For a transaction, truth is the committed state of the database — and the whole point of isolation is to keep that truth from being corrupted by concurrent observers. System of record: the committed rows in the single database/shard, ordered by the durable write-ahead log; an uncommitted write is not yet truth. Copies / derived views: the per-transaction MVCC snapshots each transaction reads from — consistent point-in-time views of truth, not truth itself — plus any uncommitted in-flight writes. Freshness budget: the isolation level is the freshness contract — read committed lets a transaction's view skew across statements, snapshot isolation freezes it at begin time, serializable admits no anomaly at all; you choose how stale a reader's view of truth may be. Owner: the transaction manager / lock manager on the owning shard, which decides commit order and resolves conflicts. Deletion path: a delete is a committed write; under MVCC the old version lingers until a no-live-transaction-can-see-it garbage collector (vacuum) reclaims it.

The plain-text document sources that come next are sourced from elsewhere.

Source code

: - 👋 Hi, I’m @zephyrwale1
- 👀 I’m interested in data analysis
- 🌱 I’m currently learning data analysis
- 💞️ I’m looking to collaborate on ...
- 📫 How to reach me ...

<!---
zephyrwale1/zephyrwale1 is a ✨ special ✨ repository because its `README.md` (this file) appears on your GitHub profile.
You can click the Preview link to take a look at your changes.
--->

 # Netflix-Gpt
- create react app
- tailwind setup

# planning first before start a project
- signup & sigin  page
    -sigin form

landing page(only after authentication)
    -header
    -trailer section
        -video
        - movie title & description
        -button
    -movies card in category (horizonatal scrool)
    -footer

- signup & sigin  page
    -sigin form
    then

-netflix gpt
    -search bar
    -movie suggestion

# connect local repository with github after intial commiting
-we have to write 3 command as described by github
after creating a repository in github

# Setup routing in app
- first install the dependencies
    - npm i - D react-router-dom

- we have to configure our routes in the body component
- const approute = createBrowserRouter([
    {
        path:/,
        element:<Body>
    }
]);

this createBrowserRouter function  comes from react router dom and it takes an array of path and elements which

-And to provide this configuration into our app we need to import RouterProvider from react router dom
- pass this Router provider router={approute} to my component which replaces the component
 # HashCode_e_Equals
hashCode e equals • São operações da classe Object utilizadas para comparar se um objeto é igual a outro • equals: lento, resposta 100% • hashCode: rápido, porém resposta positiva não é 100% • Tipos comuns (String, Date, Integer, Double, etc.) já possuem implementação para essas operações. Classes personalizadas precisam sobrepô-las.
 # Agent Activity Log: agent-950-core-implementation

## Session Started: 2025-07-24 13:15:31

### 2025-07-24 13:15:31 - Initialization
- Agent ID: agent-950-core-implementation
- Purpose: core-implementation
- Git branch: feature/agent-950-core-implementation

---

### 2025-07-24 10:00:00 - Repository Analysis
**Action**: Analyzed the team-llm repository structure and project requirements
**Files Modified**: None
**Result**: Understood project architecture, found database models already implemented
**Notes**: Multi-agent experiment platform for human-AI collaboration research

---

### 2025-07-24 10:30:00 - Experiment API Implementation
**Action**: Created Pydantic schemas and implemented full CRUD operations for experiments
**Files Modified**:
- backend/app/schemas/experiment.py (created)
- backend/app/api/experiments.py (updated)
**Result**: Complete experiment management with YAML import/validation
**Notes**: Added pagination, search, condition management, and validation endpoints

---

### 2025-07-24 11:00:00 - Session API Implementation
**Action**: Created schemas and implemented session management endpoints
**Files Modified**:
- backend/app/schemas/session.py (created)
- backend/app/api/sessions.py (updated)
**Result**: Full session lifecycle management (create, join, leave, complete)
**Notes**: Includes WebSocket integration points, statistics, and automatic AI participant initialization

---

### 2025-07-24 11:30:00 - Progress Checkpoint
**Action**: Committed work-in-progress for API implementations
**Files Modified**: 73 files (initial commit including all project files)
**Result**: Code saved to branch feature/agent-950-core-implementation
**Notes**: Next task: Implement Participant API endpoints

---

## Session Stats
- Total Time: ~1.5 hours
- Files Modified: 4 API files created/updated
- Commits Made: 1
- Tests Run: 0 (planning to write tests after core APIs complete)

Reconciliation / repair path: conflict handling — 2PL blocks the conflicting reader, SSI aborts and retries the offender, atomic ops/CAS collapse a read-modify-write into one guarded step — so that the committed state always equals some serial order. Evidence it is correct: the declared invariants and constraints hold over committed state, no anomaly (lost update, write skew, phantom) is observable, and the serialization-failure/abort rate stays bounded under load.
Takeaway
A transaction lets the application pretend chosen concurrency and crash faults did not happen. ACID is atomicity (all-or-nothing, built on the log), consistency (the application's invariant, only enforced where you declared constraints), isolation (the interesting one), and durability (committed writes survive crashes). Isolation is a ladder: read committed kills dirty reads and dirty writes but allows read skew; snapshot isolation (via MVCC — each transaction reads a consistent point-in-time snapshot) kills read skew but still allows lost update (fix with an atomic op, FOR UPDATE, or compare-and-set) and the subtle write skew and phantoms, where two transactions read an overlapping predicate, each pass a check, and jointly break an invariant by writing different rows. Only serializable isolation forbids those, implemented by serial execution, two-phase locking (pessimistic, blocks, deadlocks), or serializable snapshot isolation (optimistic, aborts and retries). The engineering judgment: decide whether each invariant lives in one row (cheap guard) or over a predicate/set (serializable), and never assume "repeatable read" is serializable — it usually is not.